"Oh, one of the miners," she said indifferently.
He knew her too well to fancy that he could trap her into any new
admissions, and he had no wish to arouse her suspicions. Therefore he
dropped the subject, especially as he felt fully answered.
He leaned against a tree and, drawing a cigar from his pocket, lighted
it, although the hand with which he did so trembled. "I guess some
explanations are in order between you and me," he said. "I guess it's
about time that you began to get it into your head that you can't make a
fool of me all the time. I'm ready and willing to admit that there was
some excuse for you down in the desert. I made a bad break there, which
I'm freely conceding was no way to treat a lady. But that don't explain
or excuse the way you've treated me this morning," he laughed bitterly.
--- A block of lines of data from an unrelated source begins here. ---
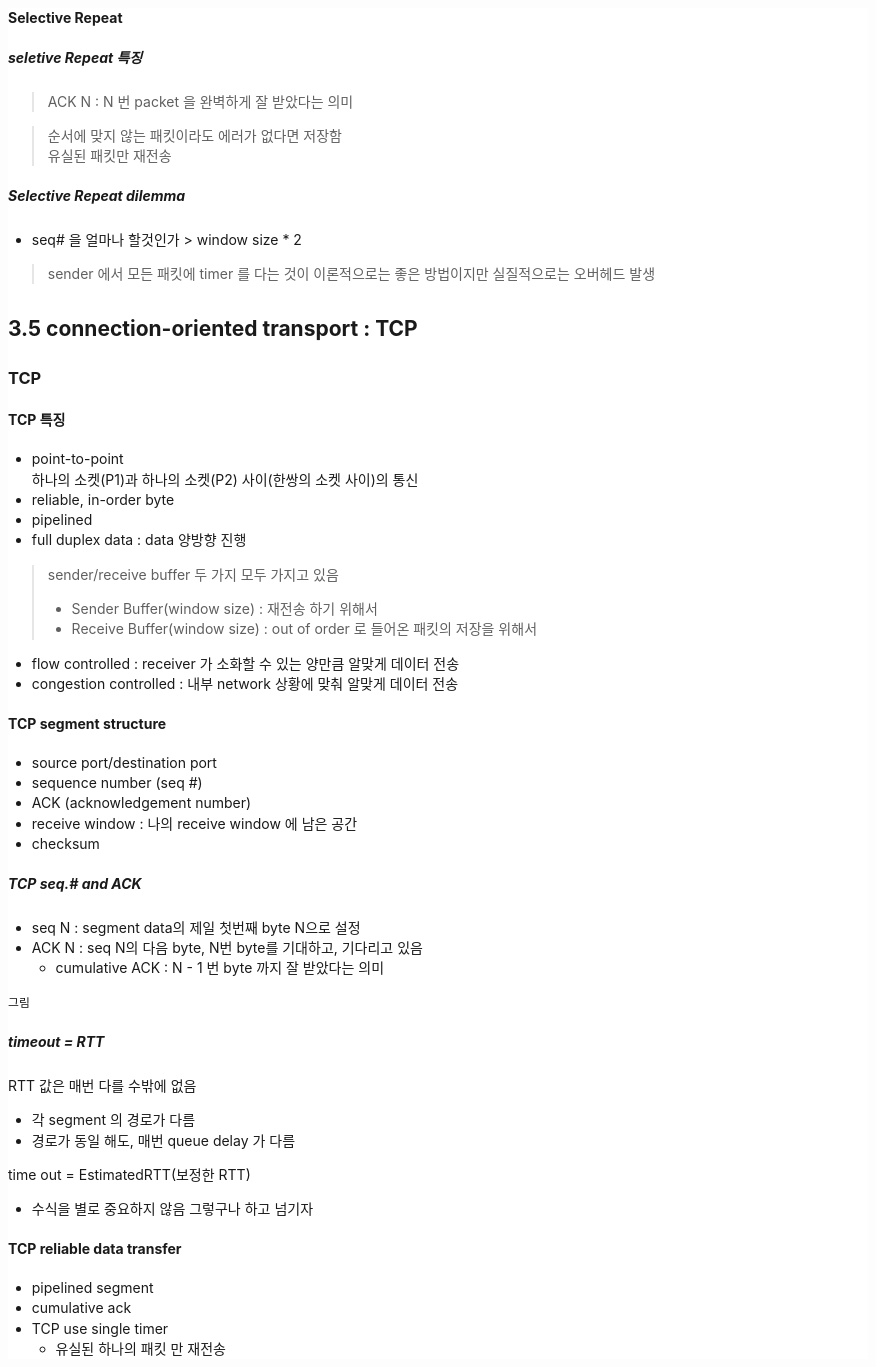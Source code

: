 #### Selective Repeat
##### seletive Repeat 특징
> ACK N : N 번 packet 을 완벽하게 잘 받았다는 의미

> 순서에 맞지 않는 패킷이라도 에러가 없다면 저장함 <br>
> 유실된 패킷만 재전송

##### Selective Repeat dilemma
- seq# 을 얼마나 할것인가 > window size * 2

> sender 에서 모든 패킷에 timer 를 다는 것이 이론적으로는 좋은 방법이지만
> 실질적으로는 오버헤드 발생

## 3.5 connection-oriented transport : TCP
### TCP
#### TCP 특징
- point-to-point <br>
하나의 소켓(P1)과 하나의 소켓(P2) 사이(한쌍의 소켓 사이)의 통신
- reliable, in-order byte
- pipelined
- full duplex data : data 양방향 진행 
> sender/receive buffer 두 가지 모두 가지고 있음 <br>
>    - Sender Buffer(window size) : 재전송 하기 위해서
>    - Receive Buffer(window size) : out of order 로 들어온 패킷의 저장을 위해서

- flow controlled : receiver 가 소화할 수 있는 양만큼 알맞게 데이터 전송
- congestion controlled : 내부 network 상황에 맞춰 알맞게 데이터 전송

#### TCP segment structure
- source port/destination port
- sequence number (seq #)
- ACK (acknowledgement number)
- receive window : 나의 receive window 에 남은 공간
- checksum

##### TCP seq.# and ACK
- seq N : segment data의  제일 첫번째 byte N으로 설정
- ACK N : seq N의 다음 byte, N번 byte를 기대하고, 기다리고 있음
    - cumulative ACK : N - 1 번 byte 까지 잘 받았다는 의미

`그림`

##### timeout = RTT
RTT 값은 매번 다를 수밖에 없음
- 각 segment 의 경로가 다름
- 경로가 동일 해도, 매번 queue delay 가 다름

time out = EstimatedRTT(보정한 RTT)
- 수식을 별로 중요하지 않음 그렇구나 하고 넘기자

#### TCP reliable data transfer
- pipelined segment
- cumulative ack
- TCP use single timer
    - 유실된 하나의 패킷 만 재전송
"There's no way to explain it unless living here in the mountains has
gone to your head or unless there's another man. Is there?" his eyes
pierced her. "Is there?"
She looked back at him with a hard, inscrutable smile, but she did not
answer.
Another man! He couldn't, wouldn't believe it. Why, it was only
yesterday that they two had met and loved in the desert. Again he fell
to pleading. "Oh, Pearl, be like what you were again. Don't stand off
from me that way, honey. It ain't in you to be so cruel and hard. Come
back to me, here in my arms. Have your spells; treat me like you please;
but come back to me. Oh, honey, come."
She looked beyond him, not at him, and then ground a little heap of
freshly fallen pine needles beneath her heel.